Renovation aside, post war, when the country was in the grip of a determined spate of modernism, it became de rigueur to strip period homes of their architectural features, which today is unthinkable as these are the details we now look for when hunting for a property.
Before and during the eighties and nineties, many homes were badly augmented, leaving rooms lacking their original character.
If you’re planning to restore or install decorative mouldings or architectural details keep reading for a few tips.
Restoration and Replacement
Restoration or replacing is a way to breathe life back in to the interior architecture. Rather than choosing mouldings in isolation, it is important to consider them in relation to the whole interior and to make sure you choose the style that suits the age of your home.
London has very few showrooms, which combine the traditional handcraft skills with the right technological equipment and state of the art raw materials to produce high-end standard cornice and coving. I was lucky to work with the Cornice Centre in North West London.
The cornice installed into the Notting Hill apartment was a cheap modern day replacement and unfortunately it isn’t in keeping with the building age. When choosing architectural details research the history of the building and choose something in keeping.

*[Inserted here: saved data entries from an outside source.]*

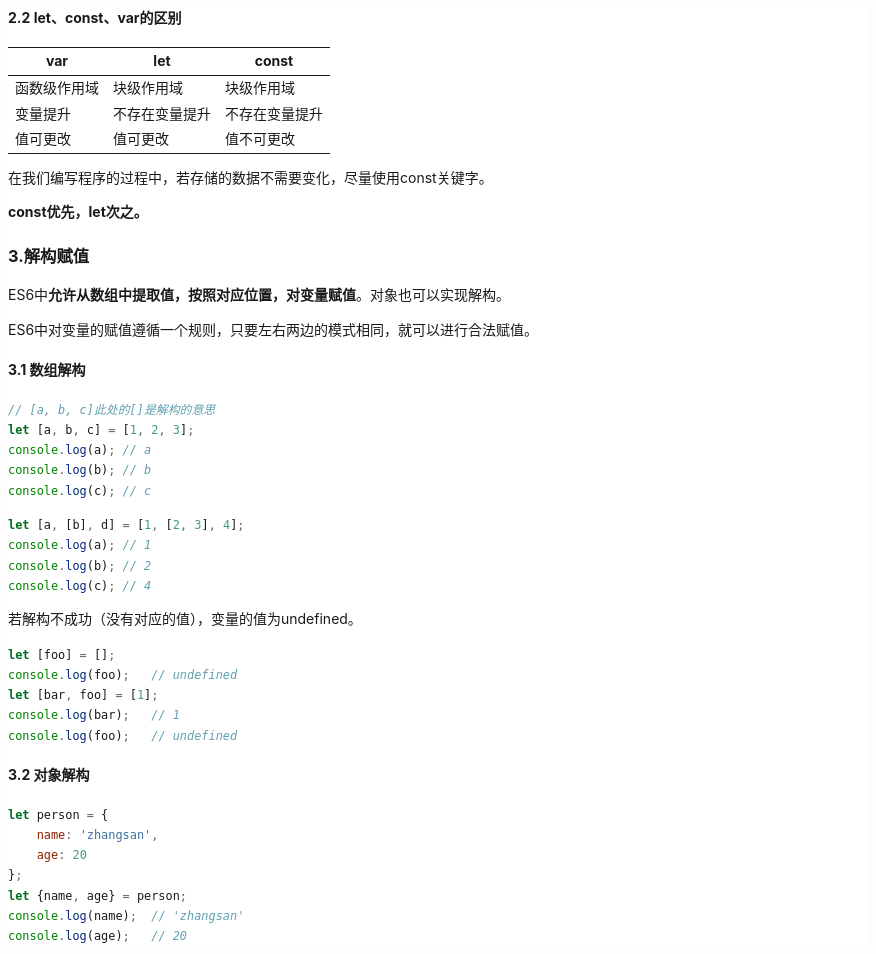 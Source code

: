 #### 2.2 let、const、var的区别

| var          | let            | const          |
| ------------ | -------------- | -------------- |
| 函数级作用域 | 块级作用域     | 块级作用域     |
| 变量提升     | 不存在变量提升 | 不存在变量提升 |
| 值可更改     | 值可更改       | 值不可更改     |

在我们编写程序的过程中，若存储的数据不需要变化，尽量使用const关键字。

**const优先，let次之。**

### 3.解构赋值

ES6中**允许从数组中提取值，按照对应位置，对变量赋值**。对象也可以实现解构。

ES6中对变量的赋值遵循一个规则，只要左右两边的模式相同，就可以进行合法赋值。

#### 3.1 数组解构

```js
// [a, b, c]此处的[]是解构的意思
let [a, b, c] = [1, 2, 3];
console.log(a);	// a
console.log(b);	// b
console.log(c);	// c
```

```js
let [a, [b], d] = [1, [2, 3], 4];
console.log(a);	// 1
console.log(b);	// 2
console.log(c);	// 4
```

若解构不成功（没有对应的值），变量的值为undefined。

```js
let [foo] = [];
console.log(foo);	// undefined
let [bar, foo] = [1];
console.log(bar);	// 1
console.log(foo);	// undefined
```

#### 3.2 对象解构

```js
let person = {
	name: 'zhangsan',
	age: 20
};
let {name, age} = person;
console.log(name);	// 'zhangsan'
console.log(age);	// 20
```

You could also knock on the door of a few neighbours as they may have already done a little research/refresh!
Process of elimination
Choose a design in keeping with the property and the interior architecture scheme, you want the details to feel effortless and blend into the structure rather than be jarring and uncomfortable.
When choosing a design it’s important to fix the samples to the ceiling to see how they look and work within the space, often the ones you think will be too large are the perfect size – a tip I wish someone told me!